_What you will do_
Locate the line that contains "- Picks a **metric" in the entries below, then repeat it and every following line through the line that contains "4. The output", exactly, and no others.

(Document images with source code)
====
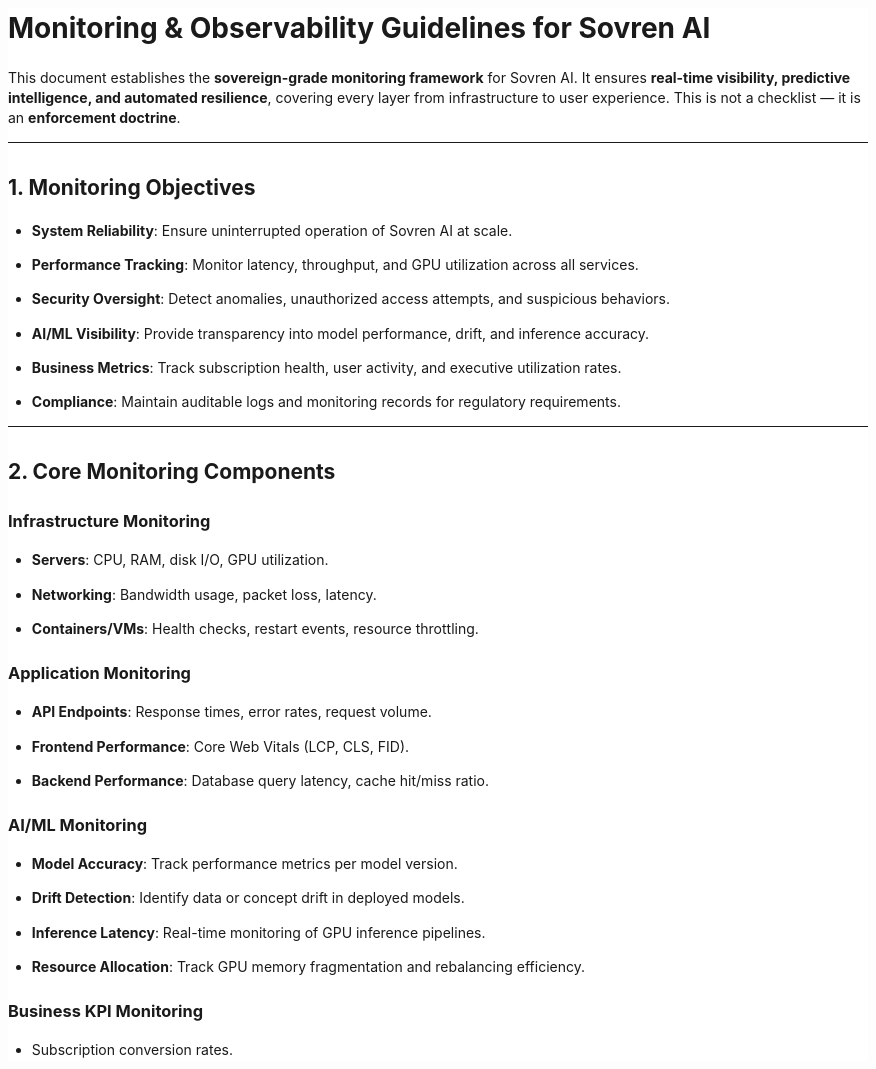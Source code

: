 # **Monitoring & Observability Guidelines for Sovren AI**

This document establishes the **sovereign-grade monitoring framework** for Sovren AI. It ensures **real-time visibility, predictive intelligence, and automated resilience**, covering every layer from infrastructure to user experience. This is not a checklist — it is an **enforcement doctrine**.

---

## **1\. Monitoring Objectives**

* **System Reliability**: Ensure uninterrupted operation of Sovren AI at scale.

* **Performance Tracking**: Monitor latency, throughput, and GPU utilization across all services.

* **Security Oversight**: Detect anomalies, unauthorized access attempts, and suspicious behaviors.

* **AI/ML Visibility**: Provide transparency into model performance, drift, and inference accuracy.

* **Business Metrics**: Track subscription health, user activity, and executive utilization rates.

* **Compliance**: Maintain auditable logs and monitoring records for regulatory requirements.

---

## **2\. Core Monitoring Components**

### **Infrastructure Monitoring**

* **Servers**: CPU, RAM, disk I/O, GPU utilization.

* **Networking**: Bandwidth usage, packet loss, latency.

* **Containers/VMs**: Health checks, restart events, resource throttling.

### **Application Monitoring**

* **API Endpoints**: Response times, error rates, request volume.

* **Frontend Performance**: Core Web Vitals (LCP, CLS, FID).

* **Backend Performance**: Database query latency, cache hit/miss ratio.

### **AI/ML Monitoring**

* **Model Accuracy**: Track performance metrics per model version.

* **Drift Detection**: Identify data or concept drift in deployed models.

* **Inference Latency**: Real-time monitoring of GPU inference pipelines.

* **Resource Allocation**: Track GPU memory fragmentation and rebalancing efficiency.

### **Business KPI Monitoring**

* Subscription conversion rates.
====
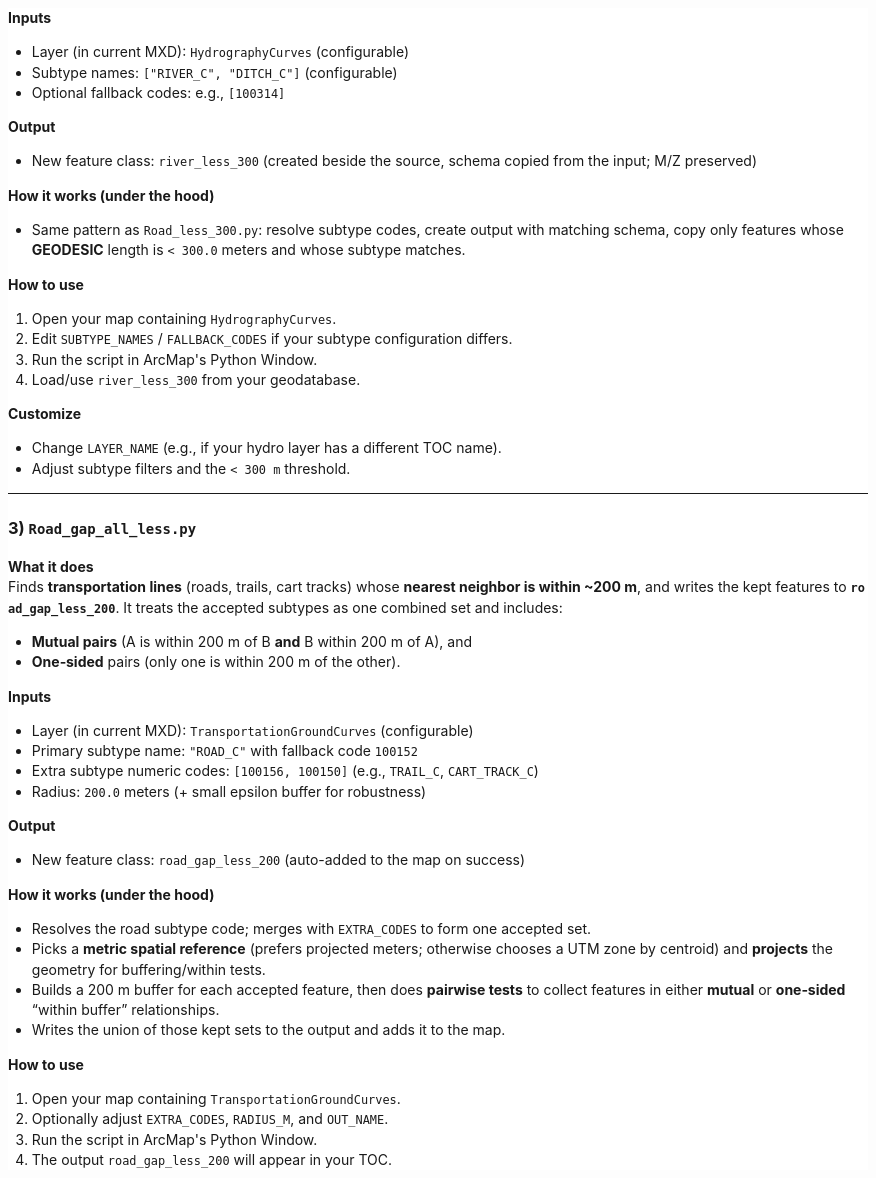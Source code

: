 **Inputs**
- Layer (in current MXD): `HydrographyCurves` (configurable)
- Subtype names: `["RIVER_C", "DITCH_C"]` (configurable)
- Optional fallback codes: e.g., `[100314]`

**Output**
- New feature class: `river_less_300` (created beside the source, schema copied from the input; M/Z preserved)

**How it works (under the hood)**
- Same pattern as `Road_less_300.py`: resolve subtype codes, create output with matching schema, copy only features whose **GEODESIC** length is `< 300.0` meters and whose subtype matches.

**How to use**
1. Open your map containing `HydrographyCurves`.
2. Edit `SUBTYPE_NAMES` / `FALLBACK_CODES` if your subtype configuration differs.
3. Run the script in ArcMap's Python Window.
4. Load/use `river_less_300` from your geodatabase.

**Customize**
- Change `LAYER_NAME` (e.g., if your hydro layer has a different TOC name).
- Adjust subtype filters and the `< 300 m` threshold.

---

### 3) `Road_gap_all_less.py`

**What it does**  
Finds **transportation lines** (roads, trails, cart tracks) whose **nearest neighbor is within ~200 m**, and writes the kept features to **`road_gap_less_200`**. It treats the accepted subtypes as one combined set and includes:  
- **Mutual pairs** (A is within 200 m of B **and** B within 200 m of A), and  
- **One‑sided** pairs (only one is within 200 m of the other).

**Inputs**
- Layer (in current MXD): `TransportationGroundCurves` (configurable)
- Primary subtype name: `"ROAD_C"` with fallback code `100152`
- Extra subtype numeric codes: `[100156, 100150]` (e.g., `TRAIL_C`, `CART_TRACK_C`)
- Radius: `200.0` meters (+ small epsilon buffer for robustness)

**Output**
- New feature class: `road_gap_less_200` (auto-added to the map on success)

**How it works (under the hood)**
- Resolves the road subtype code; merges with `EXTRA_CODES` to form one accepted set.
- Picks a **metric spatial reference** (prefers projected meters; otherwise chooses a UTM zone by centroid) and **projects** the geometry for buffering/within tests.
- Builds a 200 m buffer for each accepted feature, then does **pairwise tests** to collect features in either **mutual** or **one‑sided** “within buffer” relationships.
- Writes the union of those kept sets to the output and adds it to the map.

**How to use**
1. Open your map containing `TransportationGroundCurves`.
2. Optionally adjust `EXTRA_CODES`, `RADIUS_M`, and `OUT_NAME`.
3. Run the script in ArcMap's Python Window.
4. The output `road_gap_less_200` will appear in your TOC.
====
_Task result_
- Picks a **metric spatial reference** (prefers projected meters; otherwise chooses a UTM zone by centroid) and **projects** the geometry for buffering/within tests.
- Builds a 200 m buffer for each accepted feature, then does **pairwise tests** to collect features in either **mutual** or **one‑sided** “within buffer” relationships.
- Writes the union of those kept sets to the output and adds it to the map.

**How to use**
1. Open your map containing `TransportationGroundCurves`.
2. Optionally adjust `EXTRA_CODES`, `RADIUS_M`, and `OUT_NAME`.
3. Run the script in ArcMap's Python Window.
4. The output `road_gap_less_200` will appear in your TOC.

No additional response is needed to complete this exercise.